I love Citizen Schools. I have from the first time I heard Eric Schwarz talk about the idea almost two decades ago. Eric, the founder of Citizen Schools, has a new book coming out that shows us why we should all pay more attention: The Opportunity Equation: How Citizen Teachers Are Combating the Achievement Gap in America's Schools.
I’ve read excerpts. I’ve placed my order. And I plan to read the book cover to cover, slowly with marker in hand, taking the time to let the lessons sink in.
Here are five reasons I can’t wait for more:
- The title is perfect. The phrase “achievement gap” blames kids and families for educational shortcomings. “Opportunity gap” acknowledges the problem. “Opportunity equation” declares the problem solvable if we identify all of the critical elements and weight them correctly.

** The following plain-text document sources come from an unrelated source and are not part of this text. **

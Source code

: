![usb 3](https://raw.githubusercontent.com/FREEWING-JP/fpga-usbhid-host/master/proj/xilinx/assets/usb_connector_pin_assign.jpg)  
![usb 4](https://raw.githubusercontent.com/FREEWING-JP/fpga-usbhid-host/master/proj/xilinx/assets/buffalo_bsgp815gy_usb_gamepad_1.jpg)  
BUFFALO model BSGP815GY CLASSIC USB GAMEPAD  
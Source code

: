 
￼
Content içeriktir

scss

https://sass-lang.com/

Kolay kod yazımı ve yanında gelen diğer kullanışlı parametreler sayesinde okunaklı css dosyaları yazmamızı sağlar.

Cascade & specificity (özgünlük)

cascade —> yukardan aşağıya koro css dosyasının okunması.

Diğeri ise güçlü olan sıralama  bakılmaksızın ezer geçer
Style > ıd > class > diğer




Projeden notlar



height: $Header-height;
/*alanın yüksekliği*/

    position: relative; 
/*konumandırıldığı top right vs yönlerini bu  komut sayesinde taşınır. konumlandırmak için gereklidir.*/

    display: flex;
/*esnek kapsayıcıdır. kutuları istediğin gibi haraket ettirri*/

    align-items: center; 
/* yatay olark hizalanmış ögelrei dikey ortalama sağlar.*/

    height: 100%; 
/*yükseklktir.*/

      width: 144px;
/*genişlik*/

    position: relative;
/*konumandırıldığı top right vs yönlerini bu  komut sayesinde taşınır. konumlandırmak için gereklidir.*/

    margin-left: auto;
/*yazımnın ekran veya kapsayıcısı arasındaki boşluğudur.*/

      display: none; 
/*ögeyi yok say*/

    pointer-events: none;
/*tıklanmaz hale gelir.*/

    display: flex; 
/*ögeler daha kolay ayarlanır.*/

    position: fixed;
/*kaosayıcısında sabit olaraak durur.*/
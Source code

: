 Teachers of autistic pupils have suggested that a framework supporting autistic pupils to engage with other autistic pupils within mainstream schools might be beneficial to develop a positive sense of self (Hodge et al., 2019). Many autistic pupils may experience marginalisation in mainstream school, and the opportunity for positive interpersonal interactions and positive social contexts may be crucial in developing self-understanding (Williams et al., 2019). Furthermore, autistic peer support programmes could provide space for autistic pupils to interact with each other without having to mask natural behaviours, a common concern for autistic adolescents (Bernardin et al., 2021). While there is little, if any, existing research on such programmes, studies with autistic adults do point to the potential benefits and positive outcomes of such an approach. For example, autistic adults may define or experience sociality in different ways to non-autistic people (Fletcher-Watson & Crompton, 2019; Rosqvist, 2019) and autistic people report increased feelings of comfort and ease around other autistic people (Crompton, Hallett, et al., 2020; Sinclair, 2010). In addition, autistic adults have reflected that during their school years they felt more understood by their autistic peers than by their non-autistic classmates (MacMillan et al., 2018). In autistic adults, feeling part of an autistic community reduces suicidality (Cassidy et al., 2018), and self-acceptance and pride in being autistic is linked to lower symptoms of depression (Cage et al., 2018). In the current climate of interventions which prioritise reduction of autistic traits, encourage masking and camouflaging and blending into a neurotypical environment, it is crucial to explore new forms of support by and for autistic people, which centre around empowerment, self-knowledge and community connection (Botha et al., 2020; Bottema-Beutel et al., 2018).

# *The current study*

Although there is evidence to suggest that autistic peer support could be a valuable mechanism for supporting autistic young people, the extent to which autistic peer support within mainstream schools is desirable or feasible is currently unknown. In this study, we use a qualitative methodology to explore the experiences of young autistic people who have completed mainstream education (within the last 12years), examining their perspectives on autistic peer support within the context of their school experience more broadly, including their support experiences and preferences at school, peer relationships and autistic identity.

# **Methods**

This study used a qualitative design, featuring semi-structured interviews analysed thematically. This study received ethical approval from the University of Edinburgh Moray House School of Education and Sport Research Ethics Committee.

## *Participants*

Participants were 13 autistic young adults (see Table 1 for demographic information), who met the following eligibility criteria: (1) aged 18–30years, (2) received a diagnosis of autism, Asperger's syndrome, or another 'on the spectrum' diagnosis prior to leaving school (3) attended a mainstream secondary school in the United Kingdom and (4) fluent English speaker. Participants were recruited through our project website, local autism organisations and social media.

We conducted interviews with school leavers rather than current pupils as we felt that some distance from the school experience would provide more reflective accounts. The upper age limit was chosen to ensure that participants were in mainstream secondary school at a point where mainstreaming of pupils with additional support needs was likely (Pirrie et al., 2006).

- The tone is genuine. I grew up poor and black. Eric grew up wealthy and white. We’ve both ached with the inequities we saw. We both deconstructed our own growing-up experiences in order to construct new education paradigms. But I never had to question or defend my motives. Eric lays his out clearly so we can see how they fueled his passion. The transparency works.
- The scaffolding is artful. Sometimes stories are just stories. Eric’s stories have lessons that jump out without being labeled and line up for later inspection as you read forward and then loop back.
- The analysis is spot-on. Eric focuses on equalizing learning opportunities, not bashing schools. So when he ponders the slow pace of education reform (that is, better teachers, better tests, better curricula) and asks, “What if the holy grail of educational advancement lies outside this box?”, you know that the “box” is not the building or the system. It’s the mindset that keeps us adjusting the weights of variables rather than stopping to wonder if they are the right variables – or, even more profoundly, if we’ve named the right outcomes.
- The conclusion is bold. Professor and commentator Robert Reich talks about the “power of public ideas.” Public education is one of if not the most powerful public idea this country has created. But the idea is fragmented, “driven in part by the lack of connection and therefore lack of empathy between upper- and lower-income parents, between business leaders and teachers, and between all of us as American citizens.” Eric’s clarion call is not for reform but for renewal: “the change to rebuild our national sense of shared public purpose.”